TASK REQUIREMENTS - A single figure is the whole answer: the number of lines in the records that contain "Repositories".

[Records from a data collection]
_ _ _ _ _ _ _
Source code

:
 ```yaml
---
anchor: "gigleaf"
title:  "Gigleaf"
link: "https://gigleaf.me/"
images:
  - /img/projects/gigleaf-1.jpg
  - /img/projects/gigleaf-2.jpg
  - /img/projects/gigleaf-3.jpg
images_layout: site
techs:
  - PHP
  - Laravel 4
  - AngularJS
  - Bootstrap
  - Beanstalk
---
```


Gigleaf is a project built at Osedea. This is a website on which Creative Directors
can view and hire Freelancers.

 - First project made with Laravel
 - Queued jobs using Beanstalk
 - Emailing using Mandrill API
_ _ _ _ _ _ _
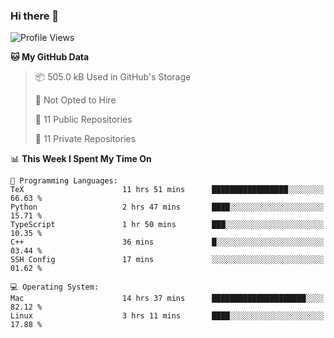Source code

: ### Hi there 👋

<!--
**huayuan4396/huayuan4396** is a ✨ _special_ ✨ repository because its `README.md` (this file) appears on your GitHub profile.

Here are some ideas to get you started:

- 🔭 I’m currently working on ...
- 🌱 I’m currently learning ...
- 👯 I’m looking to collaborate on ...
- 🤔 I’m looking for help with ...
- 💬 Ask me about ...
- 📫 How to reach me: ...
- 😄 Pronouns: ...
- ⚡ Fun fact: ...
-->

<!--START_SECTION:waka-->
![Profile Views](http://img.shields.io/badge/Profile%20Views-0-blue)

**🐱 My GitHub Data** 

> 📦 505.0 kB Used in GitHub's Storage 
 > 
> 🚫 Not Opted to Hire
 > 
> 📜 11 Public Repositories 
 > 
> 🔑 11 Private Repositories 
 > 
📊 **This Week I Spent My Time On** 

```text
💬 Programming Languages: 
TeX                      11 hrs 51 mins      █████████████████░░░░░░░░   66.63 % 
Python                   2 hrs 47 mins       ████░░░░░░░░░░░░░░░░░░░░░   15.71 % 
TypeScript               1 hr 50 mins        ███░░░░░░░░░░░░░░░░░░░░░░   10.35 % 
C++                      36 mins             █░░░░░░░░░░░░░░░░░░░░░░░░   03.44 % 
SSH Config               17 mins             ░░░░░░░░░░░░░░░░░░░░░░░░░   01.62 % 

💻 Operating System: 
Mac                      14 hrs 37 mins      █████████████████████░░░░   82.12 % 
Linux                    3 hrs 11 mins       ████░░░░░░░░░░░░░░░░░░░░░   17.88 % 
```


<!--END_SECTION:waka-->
_ _ _ _ _ _ _
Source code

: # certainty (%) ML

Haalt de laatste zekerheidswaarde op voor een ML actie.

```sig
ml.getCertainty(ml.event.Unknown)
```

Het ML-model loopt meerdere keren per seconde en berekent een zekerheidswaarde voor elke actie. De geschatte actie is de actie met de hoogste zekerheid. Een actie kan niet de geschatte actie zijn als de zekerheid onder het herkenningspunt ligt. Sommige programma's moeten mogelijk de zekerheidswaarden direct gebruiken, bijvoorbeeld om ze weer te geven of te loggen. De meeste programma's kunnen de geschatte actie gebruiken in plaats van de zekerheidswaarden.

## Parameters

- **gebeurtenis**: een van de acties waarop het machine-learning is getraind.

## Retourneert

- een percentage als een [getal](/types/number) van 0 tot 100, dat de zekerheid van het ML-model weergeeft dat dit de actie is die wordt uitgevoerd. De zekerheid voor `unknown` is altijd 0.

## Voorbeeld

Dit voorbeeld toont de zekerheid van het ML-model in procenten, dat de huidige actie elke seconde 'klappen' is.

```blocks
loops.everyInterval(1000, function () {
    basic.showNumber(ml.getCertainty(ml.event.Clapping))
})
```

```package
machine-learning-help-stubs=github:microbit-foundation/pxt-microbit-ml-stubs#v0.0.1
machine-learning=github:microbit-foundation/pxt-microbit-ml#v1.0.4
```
_ _ _ _ _ _ _
SOLUTION TO THIS PROBLEM - 2